What the task asks: Every line in the records below between the one holding "Initial session establishment" and the one holding "Speech end detection", inclusive, is to be set down exactly; all other lines are to be left out.
[[ Data provided open ]]
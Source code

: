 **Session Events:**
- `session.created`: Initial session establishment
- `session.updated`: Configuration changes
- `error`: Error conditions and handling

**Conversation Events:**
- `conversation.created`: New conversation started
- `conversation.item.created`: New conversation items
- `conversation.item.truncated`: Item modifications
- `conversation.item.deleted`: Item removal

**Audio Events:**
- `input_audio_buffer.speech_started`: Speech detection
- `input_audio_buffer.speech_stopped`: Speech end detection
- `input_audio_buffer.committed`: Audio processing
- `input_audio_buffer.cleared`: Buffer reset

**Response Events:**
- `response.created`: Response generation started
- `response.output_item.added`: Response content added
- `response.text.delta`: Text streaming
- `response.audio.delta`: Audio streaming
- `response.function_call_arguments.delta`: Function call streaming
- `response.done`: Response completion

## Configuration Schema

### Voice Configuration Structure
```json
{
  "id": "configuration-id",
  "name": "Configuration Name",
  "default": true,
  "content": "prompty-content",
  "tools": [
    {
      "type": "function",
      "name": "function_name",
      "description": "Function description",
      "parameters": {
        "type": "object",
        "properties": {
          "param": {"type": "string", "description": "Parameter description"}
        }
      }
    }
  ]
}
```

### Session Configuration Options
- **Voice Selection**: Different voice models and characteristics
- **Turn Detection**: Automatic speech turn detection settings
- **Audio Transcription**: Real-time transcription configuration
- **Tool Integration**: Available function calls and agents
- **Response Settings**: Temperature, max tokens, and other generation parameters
[[ Data provided closed ]]
Answer box:
- `session.created`: Initial session establishment
- `session.updated`: Configuration changes
- `error`: Error conditions and handling

**Conversation Events:**
- `conversation.created`: New conversation started
- `conversation.item.created`: New conversation items
- `conversation.item.truncated`: Item modifications
- `conversation.item.deleted`: Item removal

**Audio Events:**
- `input_audio_buffer.speech_started`: Speech detection
- `input_audio_buffer.speech_stopped`: Speech end detection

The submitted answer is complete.